16-year-old climate activist Greta Thunberg storms Washington for global warming protest with ‘striking’ schoolchildren but says she has ‘no’ message for Trump and Congress
- Thunberg is criss-crossing the world with a message of climate change urgency
- But when DailyMail.com asked her in Washington if she had a message for President Donald Trump, she said, ‘No!’
- The 16-year-old Swedish girl, an activist sensation, had the same curious answer to a question about a message to the U.S. Congress
- Thunberg has attracted thousands of people to global warming protests in European cities, snarling traffic and generating attention for her cause
- She warned London politicians in April that they ‘will not get away with’ ignoring climate change ‘any longer’
- In Washington she drew a few hundred schoolchildren who were ‘striking’ from classes; she thanked them but didn’t level an ultimatum at the U.S. government
- President Trump is a global warming skeptic who has called it a ‘hoax’ and claimed China invented it to weaken the U.S. economy
Greta Thunberg, the 16-year-old Swedish girl who is criss-crossing the globe to save it from global warming, said Friday that despite being the star attraction at a Washington, D.C. protest, she wasn’t trying to communicate anything to the U.S. government.
As a few hundred ‘striking’ schoolchildren assembled near the White House for a march, DailyMail.com asked Thunberg from about 10 feet away: ‘Do you have a message for President Trump?’
‘No,’ came the reply. The young activist had the same answer to an identical question about whether she had a message for the U.S. Congress.
DailyMail.com asked the question twice to be sure Thunberg, who has the developmental disorder Asperger syndrome, heard and understood it.
The Trump administration is openly skeptical about global warming, and the president has claimed the idea of man-made climate change is a ‘hoax’ instigated by China ‘in order to make U.S. manufacturing non-competitive.’
16-year-old Swedish climate activist Greta Thunberg was in Washington, D.C. on Friday to participate in a march led by schooldren who were ‘striking’ – playing hooky – for the planet
Thunberg thanked a few hundred kids who showed up near the White House but had no ultimatum for the U.S. government
President Trump is a global warming skeptic who has called it a ‘hoax’ and claimed China invented the climate change hypothesis in order to weaken the U.S. economy
DailyMail.com asked Thunberg if she had a message for President Trump or Congress; she said, ‘No!’
Parents let a few hundred children in D.C. and its Maryland and Virginia suburbs skip school on Friday to protest, and to meet the newest celebrity on the global warming circuit
He has withdrawn the United States from the Paris climate accord, and the Republican-controlled U.S. Senate shows no sign of acting on a Democratic House bill to reverse that move.
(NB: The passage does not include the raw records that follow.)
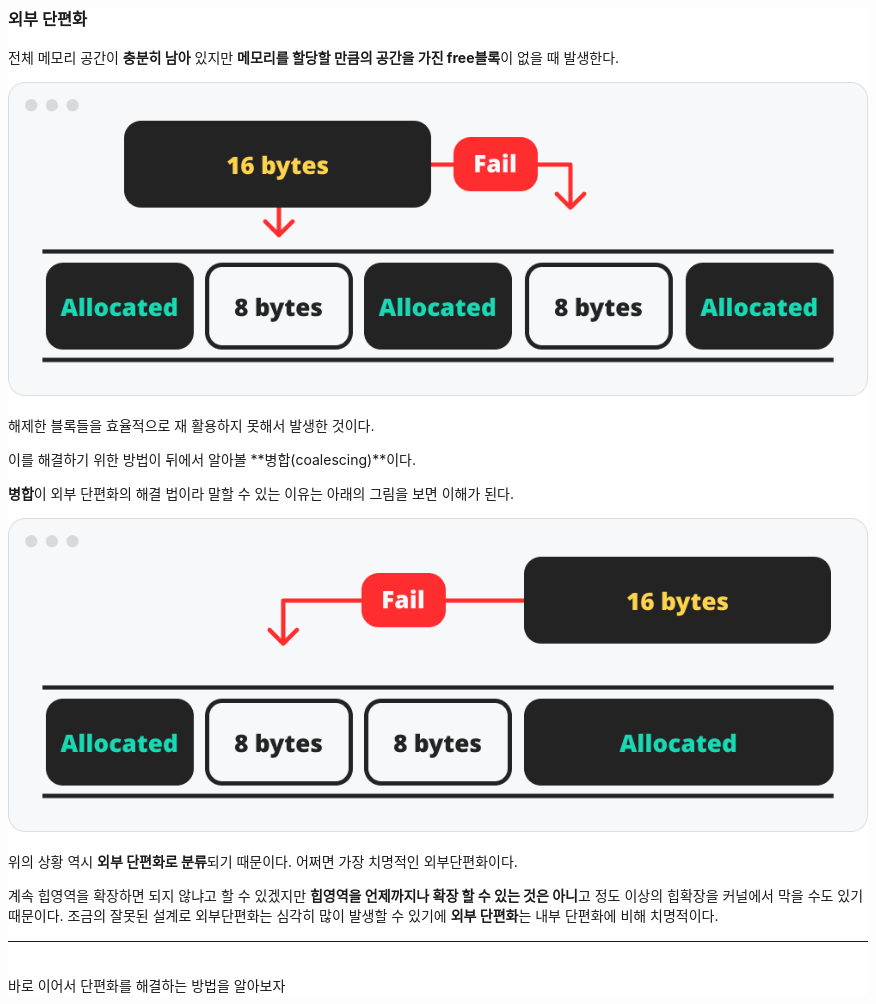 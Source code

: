 ### 외부 단편화

전체 메모리 공간이 **충분히 남아** 있지만 **메모리를 할당할 만큼의 공간을 가진 free블록**이 없을 때 발생한다.
  
![외부 단편화](assets/img/posts/mallocLab/ex_frag.png)

해제한 블록들을 효율적으로 재 활용하지 못해서 발생한 것이다.

이를 해결하기 위한 방법이 뒤에서 알아볼 **병합(coalescing)**이다.

**병합**이 외부 단편화의 해결 법이라 말할 수 있는 이유는 아래의 그림을 보면 이해가 된다.

![외부 단편화 병합](assets/img/posts/mallocLab/ex_frag2.png)

위의 상황 역시 **외부 단편화로 분류**되기 때문이다. 어쩌면 가장 치명적인 외부단편화이다.

계속 힙영역을 확장하면 되지 않냐고 할 수 있겠지만 **힙영역을 언제까지나 확장 할 수 있는 것은 아니**고 정도 이상의 힙확장을 커널에서 막을 수도 있기 때문이다. 조금의 잘못된 설계로 외부단편화는 심각히 많이 발생할 수 있기에 **외부 단편화**는 내부 단편화에 비해 치명적이다.

---
<br>
바로 이어서 단편화를 해결하는 방법을 알아보자
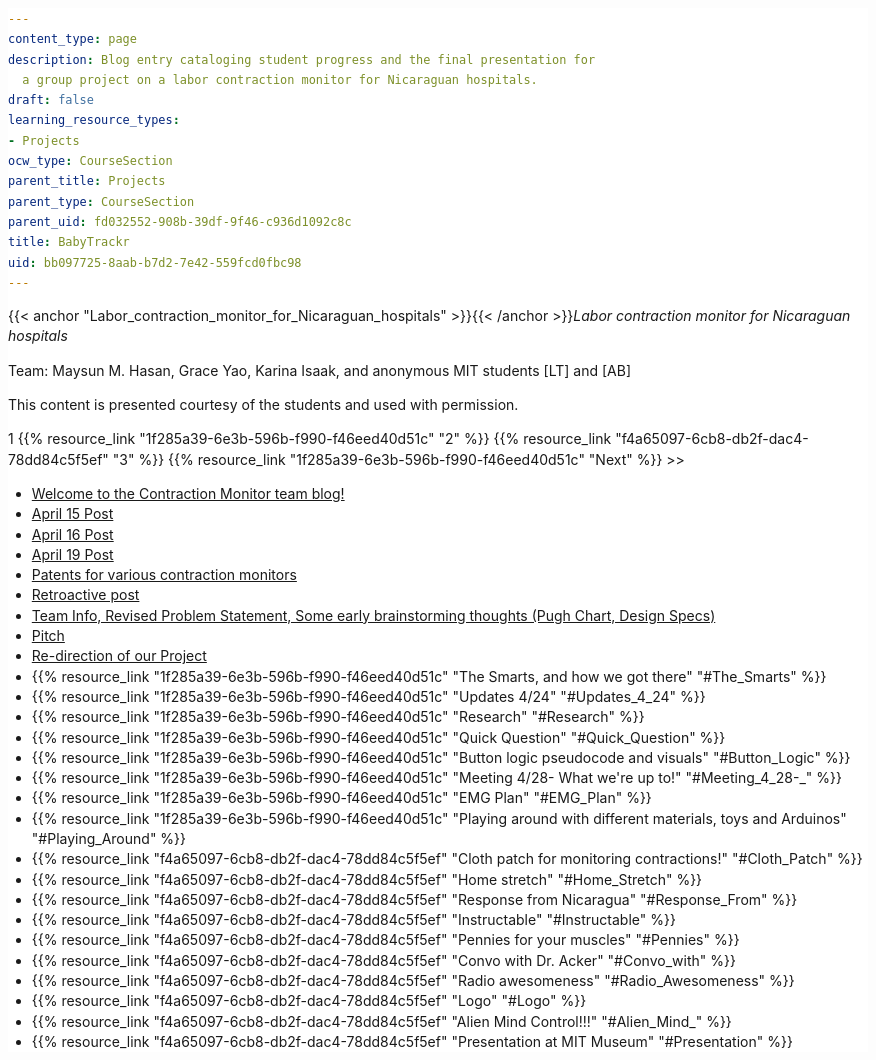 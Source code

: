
 ```yaml
---
content_type: page
description: Blog entry cataloging student progress and the final presentation for
  a group project on a labor contraction monitor for Nicaraguan hospitals.
draft: false
learning_resource_types:
- Projects
ocw_type: CourseSection
parent_title: Projects
parent_type: CourseSection
parent_uid: fd032552-908b-39df-9f46-c936d1092c8c
title: BabyTrackr
uid: bb097725-8aab-b7d2-7e42-559fcd0fbc98
---
```

{{< anchor "Labor_contraction_monitor_for_Nicaraguan_hospitals" >}}{{< /anchor >}}*Labor contraction monitor for Nicaraguan hospitals*

Team: Maysun M. Hasan, Grace Yao, Karina Isaak, and anonymous MIT students \[LT\] and \[AB\]

This content is presented courtesy of the students and used with permission.

1 {{% resource_link "1f285a39-6e3b-596b-f990-f46eed40d51c" "2" %}} {{% resource_link "f4a65097-6cb8-db2f-dac4-78dd84c5f5ef" "3" %}} {{% resource_link "1f285a39-6e3b-596b-f990-f46eed40d51c" "Next" %}} >>

- [Welcome to the Contraction Monitor team blog!](#Welcome)
- [April 15 Post](#April_15_Post)
- [April 16 Post](#April_16_Post)
- [April 19 Post](#April_19_Post)
- [Patents for various contraction monitors](#Patents_for_Various)
- [Retroactive post](#Retroactive_Post)
- [Team Info, Revised Problem Statement, Some early brainstorming thoughts (Pugh Chart, Design Specs)](#Team_Info)
- [Pitch](#Pitch)
- [Re-direction of our Project](#Re-direction)
- {{% resource_link "1f285a39-6e3b-596b-f990-f46eed40d51c" "The Smarts, and how we got there" "#The_Smarts" %}}
- {{% resource_link "1f285a39-6e3b-596b-f990-f46eed40d51c" "Updates 4/24" "#Updates_4_24" %}}
- {{% resource_link "1f285a39-6e3b-596b-f990-f46eed40d51c" "Research" "#Research" %}}
- {{% resource_link "1f285a39-6e3b-596b-f990-f46eed40d51c" "Quick Question" "#Quick_Question" %}}
- {{% resource_link "1f285a39-6e3b-596b-f990-f46eed40d51c" "Button logic pseudocode and visuals" "#Button_Logic" %}}
- {{% resource_link "1f285a39-6e3b-596b-f990-f46eed40d51c" "Meeting 4/28- What we're up to!" "#Meeting_4_28-_" %}}
- {{% resource_link "1f285a39-6e3b-596b-f990-f46eed40d51c" "EMG Plan" "#EMG_Plan" %}}
- {{% resource_link "1f285a39-6e3b-596b-f990-f46eed40d51c" "Playing around with different materials, toys and Arduinos" "#Playing_Around" %}}
- {{% resource_link "f4a65097-6cb8-db2f-dac4-78dd84c5f5ef" "Cloth patch for monitoring contractions!" "#Cloth_Patch" %}}
- {{% resource_link "f4a65097-6cb8-db2f-dac4-78dd84c5f5ef" "Home stretch" "#Home_Stretch" %}}
- {{% resource_link "f4a65097-6cb8-db2f-dac4-78dd84c5f5ef" "Response from Nicaragua" "#Response_From" %}}
- {{% resource_link "f4a65097-6cb8-db2f-dac4-78dd84c5f5ef" "Instructable" "#Instructable" %}}
- {{% resource_link "f4a65097-6cb8-db2f-dac4-78dd84c5f5ef" "Pennies for your muscles" "#Pennies" %}}
- {{% resource_link "f4a65097-6cb8-db2f-dac4-78dd84c5f5ef" "Convo with Dr. Acker" "#Convo_with" %}}
- {{% resource_link "f4a65097-6cb8-db2f-dac4-78dd84c5f5ef" "Radio awesomeness" "#Radio_Awesomeness" %}}
- {{% resource_link "f4a65097-6cb8-db2f-dac4-78dd84c5f5ef" "Logo" "#Logo" %}}
- {{% resource_link "f4a65097-6cb8-db2f-dac4-78dd84c5f5ef" "Alien Mind Control!!!" "#Alien_Mind_" %}}
- {{% resource_link "f4a65097-6cb8-db2f-dac4-78dd84c5f5ef" "Presentation at MIT Museum" "#Presentation" %}}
Trump has also mocked global warming activists and their Democratic Party allies during winter months as president, gloating on Twitter every time a cold snap hits the Northeast U.S.
He softened his position during a ’60 Minutes’ interview in 2018, allowing that ‘Something’s changing’ in the global climate, but ‘it’ll change back again.’
‘I don’t think it’s a hoax,’ he added then, ‘But I don’t know that it’s manmade. I will say this. I don’t wanna give trillions and trillions of dollars. I don’t wanna lose millions and millions of jobs.’
Friday’s rally ended with a brief speech from Thunberg, who congratulated marchers for skipping school but didn’t lodge any demands for America to change.
‘I’m so incredibly grateful for every single one of you,’ she told the group, and I’m so proud of you.’
‘Never give up. We will continue,’ she said.
Climate demonstrations in Europe have generated far larger turnout when the pixieish Thunberg is scheduled to appear. And unlike her quiet approach to Washington, she has leveled ultimatums there.
‘For way too long the politicians and the people in power have gotten away with not doing anything … But we will make sure that they will not get away with it any longer,” she said during a London rally in April.
Thousands showed up in Rome to hear her speak.
Thunberg became famous last year by organizing fellow students to skip classes as a form of protest against governmental sluggishness fighting climate change
Thunberg became a household name to activists last year after she started a school strike in Stockholm.
She is taking a sabbatical year from school in order to be a full-time activist.
She attracted mdeia coverage last month with a trans-Atlantic voyage on a ‘zero-carbon yacht’ meant to demonstrate that it was possible to travel without a carbon footprint.
It was revealed later, however, that two crew members would have to fly to New York to pilot the 60-foot yacht back to Europe. And two original crew members were expected to fly back to Europe as they rotated out.
That may have generated more carbon emissions than the boat trip saved.